## Requirement
Look through the records below and copy each line that includes the word "Bonds".

## Record set
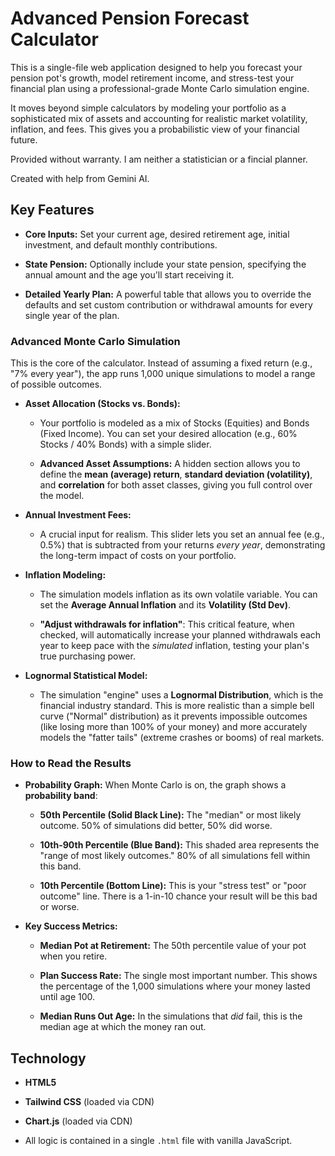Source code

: # Advanced Pension Forecast Calculator

This is a single-file web application designed to help you forecast your pension pot's growth, model retirement income, and stress-test your financial plan using a professional-grade Monte Carlo simulation engine.

It moves beyond simple calculators by modeling your portfolio as a sophisticated mix of assets and accounting for realistic market volatility, inflation, and fees. This gives you a probabilistic view of your financial future.

Provided without warranty. I am neither a statistician or a fincial planner.

Created with help from Gemini AI.

## Key Features

* **Core Inputs:** Set your current age, desired retirement age, initial investment, and default monthly contributions.

* **State Pension:** Optionally include your state pension, specifying the annual amount and the age you'll start receiving it.

* **Detailed Yearly Plan:** A powerful table that allows you to override the defaults and set custom contribution or withdrawal amounts for every single year of the plan.

### Advanced Monte Carlo Simulation

This is the core of the calculator. Instead of assuming a fixed return (e.g., "7% every year"), the app runs 1,000 unique simulations to model a range of possible outcomes.

* **Asset Allocation (Stocks vs. Bonds):**

  * Your portfolio is modeled as a mix of Stocks (Equities) and Bonds (Fixed Income). You can set your desired allocation (e.g., 60% Stocks / 40% Bonds) with a simple slider.

  * **Advanced Asset Assumptions:** A hidden section allows you to define the **mean (average) return**, **standard deviation (volatility)**, and **correlation** for both asset classes, giving you full control over the model.

* **Annual Investment Fees:**

  * A crucial input for realism. This slider lets you set an annual fee (e.g., 0.5%) that is subtracted from your returns *every year*, demonstrating the long-term impact of costs on your portfolio.

* **Inflation Modeling:**

  * The simulation models inflation as its own volatile variable. You can set the **Average Annual Inflation** and its **Volatility (Std Dev)**.

  * **"Adjust withdrawals for inflation"**: This critical feature, when checked, will automatically increase your planned withdrawals each year to keep pace with the *simulated* inflation, testing your plan's true purchasing power.

* **Lognormal Statistical Model:**

  * The simulation "engine" uses a **Lognormal Distribution**, which is the financial industry standard. This is more realistic than a simple bell curve ("Normal" distribution) as it prevents impossible outcomes (like losing more than 100% of your money) and more accurately models the "fatter tails" (extreme crashes or booms) of real markets.

### How to Read the Results

* **Probability Graph:** When Monte Carlo is on, the graph shows a **probability band**:

  * **50th Percentile (Solid Black Line):** The "median" or most likely outcome. 50% of simulations did better, 50% did worse.

  * **10th-90th Percentile (Blue Band):** This shaded area represents the "range of most likely outcomes." 80% of all simulations fell within this band.

  * **10th Percentile (Bottom Line):** This is your "stress test" or "poor outcome" line. There is a 1-in-10 chance your result will be this bad or worse.

* **Key Success Metrics:**

  * **Median Pot at Retirement:** The 50th percentile value of your pot when you retire.

  * **Plan Success Rate:** The single most important number. This shows the percentage of the 1,000 simulations where your money lasted until age 100.

  * **Median Runs Out Age:** In the simulations that *did* fail, this is the median age at which the money ran out.

## Technology

* **HTML5**

* **Tailwind CSS** (loaded via CDN)

* **Chart.js** (loaded via CDN)

* All logic is contained in a single `.html` file with vanilla JavaScript.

## Expected answer
* **Asset Allocation (Stocks vs. Bonds):**
  * Your portfolio is modeled as a mix of Stocks (Equities) and Bonds (Fixed Income). You can set your desired allocation (e.g., 60% Stocks / 40% Bonds) with a simple slider.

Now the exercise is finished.